■ **What you have to do**: Nothing in the data may be altered, so output all of it exactly.

■ **Recorded information**:
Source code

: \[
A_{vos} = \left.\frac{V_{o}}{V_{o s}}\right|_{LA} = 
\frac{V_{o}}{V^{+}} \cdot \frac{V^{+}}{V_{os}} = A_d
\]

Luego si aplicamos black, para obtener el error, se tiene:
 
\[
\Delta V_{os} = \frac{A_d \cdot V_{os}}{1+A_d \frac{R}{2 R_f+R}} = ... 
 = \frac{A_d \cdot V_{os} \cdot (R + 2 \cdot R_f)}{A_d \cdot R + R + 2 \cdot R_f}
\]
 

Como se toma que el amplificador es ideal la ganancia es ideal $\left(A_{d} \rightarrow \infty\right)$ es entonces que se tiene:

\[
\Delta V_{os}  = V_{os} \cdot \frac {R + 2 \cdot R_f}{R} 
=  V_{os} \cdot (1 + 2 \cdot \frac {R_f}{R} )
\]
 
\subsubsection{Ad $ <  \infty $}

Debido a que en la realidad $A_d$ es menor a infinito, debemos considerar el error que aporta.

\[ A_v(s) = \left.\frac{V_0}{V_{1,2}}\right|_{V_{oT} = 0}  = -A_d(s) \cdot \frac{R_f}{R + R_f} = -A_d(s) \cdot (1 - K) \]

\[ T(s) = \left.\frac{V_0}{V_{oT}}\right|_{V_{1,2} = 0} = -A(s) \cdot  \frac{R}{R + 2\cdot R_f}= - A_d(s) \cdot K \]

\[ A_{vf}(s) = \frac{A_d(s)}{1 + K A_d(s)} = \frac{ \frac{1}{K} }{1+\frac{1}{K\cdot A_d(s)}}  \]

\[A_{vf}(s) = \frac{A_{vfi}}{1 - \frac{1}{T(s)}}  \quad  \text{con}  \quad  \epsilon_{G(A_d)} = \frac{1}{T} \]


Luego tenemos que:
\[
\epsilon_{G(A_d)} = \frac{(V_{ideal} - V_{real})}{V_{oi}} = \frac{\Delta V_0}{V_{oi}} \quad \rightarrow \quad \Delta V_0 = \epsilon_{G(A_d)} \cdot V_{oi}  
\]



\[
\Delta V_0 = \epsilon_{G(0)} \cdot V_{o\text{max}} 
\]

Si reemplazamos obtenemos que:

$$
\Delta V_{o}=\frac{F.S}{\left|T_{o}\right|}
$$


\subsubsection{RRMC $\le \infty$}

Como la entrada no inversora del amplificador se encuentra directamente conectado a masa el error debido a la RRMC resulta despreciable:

■ **Answer space**:
Source code

: \[
A_{vos} = \left.\frac{V_{o}}{V_{o s}}\right|_{LA} = 
\frac{V_{o}}{V^{+}} \cdot \frac{V^{+}}{V_{os}} = A_d
\]

Luego si aplicamos black, para obtener el error, se tiene:
 
\[
\Delta V_{os} = \frac{A_d \cdot V_{os}}{1+A_d \frac{R}{2 R_f+R}} = ... 
 = \frac{A_d \cdot V_{os} \cdot (R + 2 \cdot R_f)}{A_d \cdot R + R + 2 \cdot R_f}
\]
 

Como se toma que el amplificador es ideal la ganancia es ideal $\left(A_{d} \rightarrow \infty\right)$ es entonces que se tiene:

\[
\Delta V_{os}  = V_{os} \cdot \frac {R + 2 \cdot R_f}{R} 
=  V_{os} \cdot (1 + 2 \cdot \frac {R_f}{R} )
\]
 
\subsubsection{Ad $ <  \infty $}

Debido a que en la realidad $A_d$ es menor a infinito, debemos considerar el error que aporta.

\[ A_v(s) = \left.\frac{V_0}{V_{1,2}}\right|_{V_{oT} = 0}  = -A_d(s) \cdot \frac{R_f}{R + R_f} = -A_d(s) \cdot (1 - K) \]

\[ T(s) = \left.\frac{V_0}{V_{oT}}\right|_{V_{1,2} = 0} = -A(s) \cdot  \frac{R}{R + 2\cdot R_f}= - A_d(s) \cdot K \]

\[ A_{vf}(s) = \frac{A_d(s)}{1 + K A_d(s)} = \frac{ \frac{1}{K} }{1+\frac{1}{K\cdot A_d(s)}}  \]

\[A_{vf}(s) = \frac{A_{vfi}}{1 - \frac{1}{T(s)}}  \quad  \text{con}  \quad  \epsilon_{G(A_d)} = \frac{1}{T} \]


Luego tenemos que:
\[
\epsilon_{G(A_d)} = \frac{(V_{ideal} - V_{real})}{V_{oi}} = \frac{\Delta V_0}{V_{oi}} \quad \rightarrow \quad \Delta V_0 = \epsilon_{G(A_d)} \cdot V_{oi}  
\]



\[
\Delta V_0 = \epsilon_{G(0)} \cdot V_{o\text{max}} 
\]

Si reemplazamos obtenemos que:

$$
\Delta V_{o}=\frac{F.S}{\left|T_{o}\right|}
$$


\subsubsection{RRMC $\le \infty$}

Como la entrada no inversora del amplificador se encuentra directamente conectado a masa el error debido a la RRMC resulta despreciable:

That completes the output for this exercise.